» **Your instructions**
Go through the entries below and work out how many lines include "Google"; give only that number.

****************

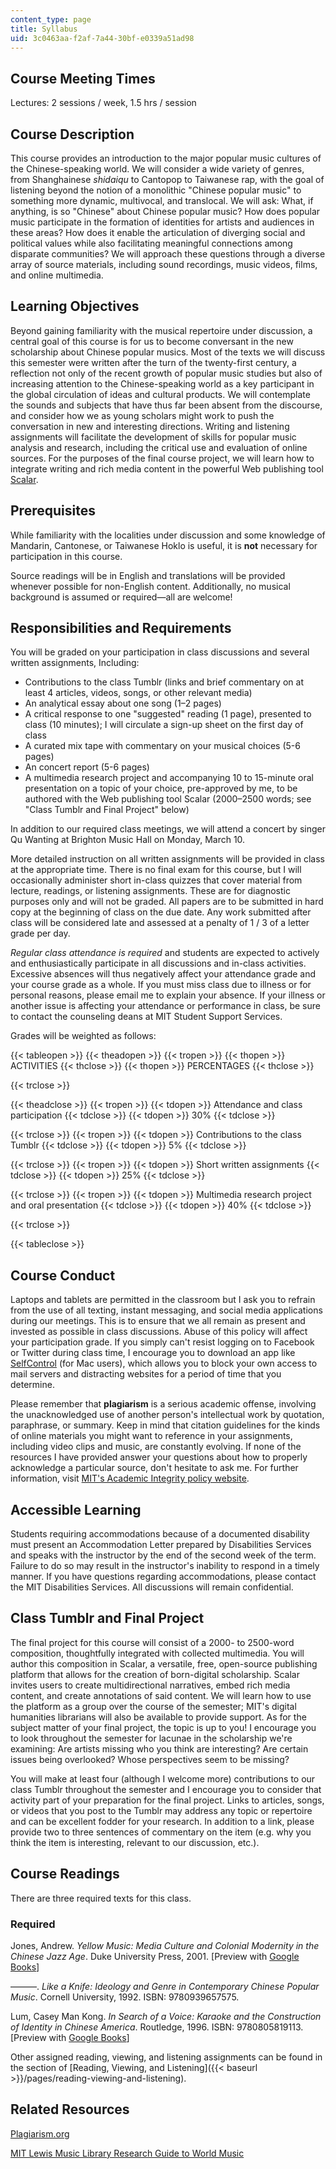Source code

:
```yaml
---
content_type: page
title: Syllabus
uid: 3c0463aa-f2af-7a44-30bf-e0339a51ad98
---
```


Course Meeting Times
--------------------

Lectures: 2 sessions / week, 1.5 hrs / session

Course Description
------------------

This course provides an introduction to the major popular music cultures of the Chinese-speaking world. We will consider a wide variety of genres, from Shanghainese _shidaiqu_ to Cantopop to Taiwanese rap, with the goal of listening beyond the notion of a monolithic "Chinese popular music" to something more dynamic, multivocal, and translocal. We will ask: What, if anything, is so "Chinese" about Chinese popular music? How does popular music participate in the formation of identities for artists and audiences in these areas? How does it enable the articulation of diverging social and political values while also facilitating meaningful connections among disparate communities? We will approach these questions through a diverse array of source materials, including sound recordings, music videos, films, and online multimedia.

Learning Objectives
-------------------

Beyond gaining familiarity with the musical repertoire under discussion, a central goal of this course is for us to become conversant in the new scholarship about Chinese popular musics. Most of the texts we will discuss this semester were written after the turn of the twenty-first century, a reflection not only of the recent growth of popular music studies but also of increasing attention to the Chinese-speaking world as a key participant in the global circulation of ideas and cultural products. We will contemplate the sounds and subjects that have thus far been absent from the discourse, and consider how we as young scholars might work to push the conversation in new and interesting directions. Writing and listening assignments will facilitate the development of skills for popular music analysis and research, including the critical use and evaluation of online sources. For the purposes of the final course project, we will learn how to integrate writing and rich media content in the powerful Web publishing tool [Scalar](http://scalar.usc.edu).

Prerequisites
-------------

While familiarity with the localities under discussion and some knowledge of Mandarin, Cantonese, or Taiwanese Hoklo is useful, it is **not** necessary for participation in this course.

Source readings will be in English and translations will be provided whenever possible for non-English content. Additionally, no musical background is assumed or required—all are welcome!

Responsibilities and Requirements
---------------------------------

You will be graded on your participation in class discussions and several written assignments, Including:

*   Contributions to the class Tumblr (links and brief commentary on at least 4 articles, videos, songs, or other relevant media)
*   An analytical essay about one song (1–2 pages)
*   A critical response to one "suggested" reading (1 page), presented to class (10 minutes); I will circulate a sign-up sheet on the first day of class
*   A curated mix tape with commentary on your musical choices (5-6 pages)
*   An concert report (5-6 pages)
*   A multimedia research project and accompanying 10 to 15-minute oral presentation on a topic of your choice, pre-approved by me, to be authored with the Web publishing tool Scalar (2000–2500 words; see "Class Tumblr and Final Project" below)

In addition to our required class meetings, we will attend a concert by singer Qu Wanting at Brighton Music Hall on Monday, March 10.

More detailed instruction on all written assignments will be provided in class at the appropriate time. There is no final exam for this course, but I will occasionally administer short in-class quizzes that cover material from lecture, readings, or listening assignments. These are for diagnostic purposes only and will not be graded. All papers are to be submitted in hard copy at the beginning of class on the due date. Any work submitted after class will be considered late and assessed at a penalty of 1 / 3 of a letter grade per day.

_Regular class attendance is required_ and students are expected to actively and enthusiastically participate in all discussions and in-class activities. Excessive absences will thus negatively affect your attendance grade and your course grade as a whole. If you must miss class due to illness or for personal reasons, please email me to explain your absence. If your illness or another issue is affecting your attendance or performance in class, be sure to contact the counseling deans at MIT Student Support Services.

Grades will be weighted as follows:

{{< tableopen >}}
{{< theadopen >}}
{{< tropen >}}
{{< thopen >}}
ACTIVITIES
{{< thclose >}}
{{< thopen >}}
PERCENTAGES
{{< thclose >}}

{{< trclose >}}

{{< theadclose >}}
{{< tropen >}}
{{< tdopen >}}
Attendance and class participation
{{< tdclose >}}
{{< tdopen >}}
30%
{{< tdclose >}}

{{< trclose >}}
{{< tropen >}}
{{< tdopen >}}
Contributions to the class Tumblr
{{< tdclose >}}
{{< tdopen >}}
5%
{{< tdclose >}}

{{< trclose >}}
{{< tropen >}}
{{< tdopen >}}
Short written assignments
{{< tdclose >}}
{{< tdopen >}}
25%
{{< tdclose >}}

{{< trclose >}}
{{< tropen >}}
{{< tdopen >}}
Multimedia research project and oral presentation
{{< tdclose >}}
{{< tdopen >}}
40%
{{< tdclose >}}

{{< trclose >}}

{{< tableclose >}}

Course Conduct
--------------

Laptops and tablets are permitted in the classroom but I ask you to refrain from the use of all texting, instant messaging, and social media applications during our meetings. This is to ensure that we all remain as present and invested as possible in class discussions. Abuse of this policy will affect your participation grade. If you simply can't resist logging on to Facebook or Twitter during class time, I encourage you to download an app like [SelfControl](http://selfcontrolapp.com/) (for Mac users), which allows you to block your own access to mail servers and distracting websites for a period of time that you determine.

Please remember that **plagiarism** is a serious academic offense, involving the unacknowledged use of another person's intellectual work by quotation, paraphrase, or summary. Keep in mind that citation guidelines for the kinds of online materials you might want to reference in your assignments, including video clips and music, are constantly evolving. If none of the resources I have provided answer your questions about how to properly acknowledge a particular source, don't hesitate to ask me. For further information, visit [MIT's Academic Integrity policy website](https://integrity.mit.edu/).

Accessible Learning
-------------------

Students requiring accommodations because of a documented disability must present an Accommodation Letter prepared by Disabilities Services and speaks with the instructor by the end of the second week of the term. Failure to do so may result in the instructor's inability to respond in a timely manner. If you have questions regarding accommodations, please contact the MIT Disabilities Services. All discussions will remain confidential.

Class Tumblr and Final Project
------------------------------

The final project for this course will consist of a 2000- to 2500-word composition, thoughtfully integrated with collected multimedia. You will author this composition in Scalar, a versatile, free, open-source publishing platform that allows for the creation of born-digital scholarship. Scalar invites users to create multidirectional narratives, embed rich media content, and create annotations of said content. We will learn how to use the platform as a group over the course of the semester; MIT's digital humanities librarians will also be available to provide support. As for the subject matter of your final project, the topic is up to you! I encourage you to look throughout the semester for lacunae in the scholarship we're examining: Are artists missing who you think are interesting? Are certain issues being overlooked? Whose perspectives seem to be missing?

You will make at least four (although I welcome more) contributions to our class Tumblr throughout the semester and I encourage you to consider that activity part of your preparation for the final project. Links to articles, songs, or videos that you post to the Tumblr may address any topic or repertoire and can be excellent fodder for your research. In addition to a link, please provide two to three sentences of commentary on the item (e.g. why you think the item is interesting, relevant to our discussion, etc.).

Course Readings
---------------

There are three required texts for this class.

### Required

Jones, Andrew. _Yellow Music: Media Culture and Colonial Modernity in the Chinese Jazz Age_. Duke University Press, 2001. \[Preview with [Google Books](http://books.google.com/books?id=aIDzyVzb9r4C&pg=PAfrontcover)\]

———. _Like a Knife: Ideology and Genre in Contemporary Chinese Popular Music_. Cornell University, 1992. ISBN: 9780939657575.

Lum, Casey Man Kong. _In Search of a Voice: Karaoke and the Construction of Identity in Chinese America_. Routledge, 1996. ISBN: 9780805819113. \[Preview with [Google Books](http://books.google.com/books?id=Sw_RWowymU8C&pg=PAfrontcover)\]

Other assigned reading, viewing, and listening assignments can be found in the section of [Reading, Viewing, and Listening]({{< baseurl >}}/pages/reading-viewing-and-listening).

Related Resources
-----------------

[Plagiarism.org](https://www.plagiarism.org/)

[MIT Lewis Music Library Research Guide to World Music](http://libguides.mit.edu/world-music)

****************

» **Output of the exercise**
2